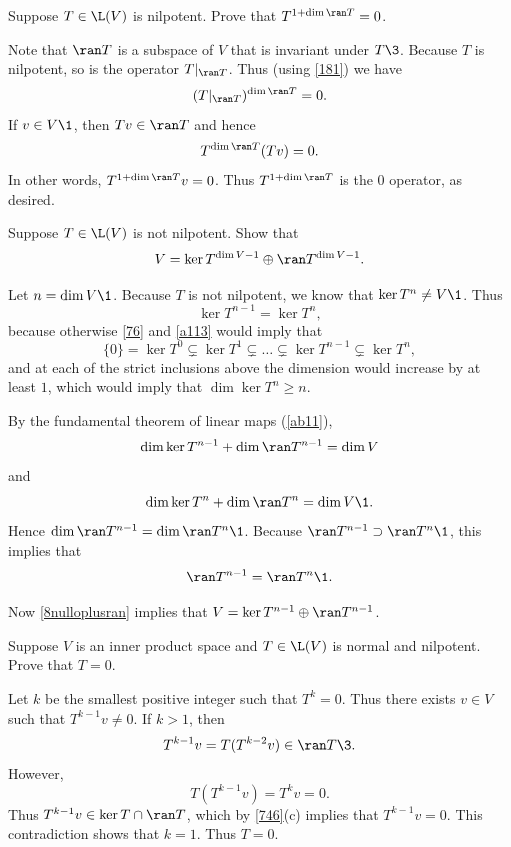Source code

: \exercise
Suppose $T \in \L(V)$ is nilpotent. Prove that $T^{1 + \dim \ran T} = 0$.\label{nilrange}

\begin{Solution}
Note that $\ran T$ is a subspace of $V$ that is invariant under $T\3$. Because $T$ is nilpotent, so is the operator $T|_{\ran T}$. Thus (using \ref{181}) we have
\[
(T|_{\ran T})^{\dim \ran T} = 0.
\]
If $v \in V\1$, then $Tv \in \ran T$ and hence
\[
T^{\dim \ran T}(Tv) = 0.
\]
In other words, $T^{1 + \dim \ran T}v = 0$. Thus $T^{1 + \dim \ran T}$ is the $0$ operator, as desired.
\end{Solution}

\exercise
Suppose $T\in \L(V)$ is not nilpotent. Show that\label{8notnil}
\[
V = \ker T^{\dim V-1} \oplus \ran T^{\dim V-1}.
\]
\exercisedisplayend
{}

\begin{Solution}
Let $n = \dim V\1$. Because $T$ is not nilpotent, we know that $\ker T^n \ne V\1$.  Thus
\[
\ker T^{n-1} = \ker T^n,
\]
because otherwise \ref{76} and \ref{a113} would imply that
\[
\{0\} = \ker T^0 \subsetneq \ker T^1 \subsetneq \dots
\subsetneq \ker T^{n-1} \subsetneq \ker T^n,
\]
and at each of the strict inclusions above the dimension would increase by at least $1$, which would imply that $\dim \ker T^n \ge n$.

By the fundamental theorem of linear maps (\ref{ab11}),
\[
\dim \ker T^{n-1} + \dim \ran T^{n-1} = \dim V
\]
and
\[
\dim \ker T^n + \dim \ran T^n = \dim V\1.
\]
Hence $\dim \ran T^{n-1} = \dim \ran T^n\1$. Because $\ran T^{n-1} \supset \ran T^n\1$, this implies that
\[
\ran T^{n-1} = \ran T^n\1.
\]

Now \ref{8nulloplusran} implies that $V = \ker T^{n-1} \oplus \ran T^{n-1}$.
\end{Solution}

\exercise
Suppose $V$ is an inner product space and $T \in \L(V)$ is normal and nilpotent. Prove that $T = 0$.

\begin{Solution}
Let $k$ be the smallest positive integer such that $T^k = 0$. Thus there exists $v \in V$ such that $T^{k-1} v \ne 0$. If $k > 1$, then
\[
T^{k-1}v = T(T^{k-2}v) \in \ran T\3.
\]
However,
\[
T(T^{k-1}v) = T^k v = 0.
\]
Thus $T^{k-1} v \in \ker T \cap \ran T$, which by \ref{746}(c) implies that $T^{k-1}v = 0$. This contradiction shows that $k=1$. Thus $T=0$.
\end{Solution}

# # # # #

Look above for the line containing "Suppose $V$ is"; copy from it through the last line, exactly, and nothing more.

→ TASK SOLUTION:
Suppose $V$ is an inner product space and $T \in \L(V)$ is normal and nilpotent. Prove that $T = 0$.

\begin{Solution}
Let $k$ be the smallest positive integer such that $T^k = 0$. Thus there exists $v \in V$ such that $T^{k-1} v \ne 0$. If $k > 1$, then
\[
T^{k-1}v = T(T^{k-2}v) \in \ran T\3.
\]
However,
\[
T(T^{k-1}v) = T^k v = 0.
\]
Thus $T^{k-1} v \in \ker T \cap \ran T$, which by \ref{746}(c) implies that $T^{k-1}v = 0$. This contradiction shows that $k=1$. Thus $T=0$.
\end{Solution}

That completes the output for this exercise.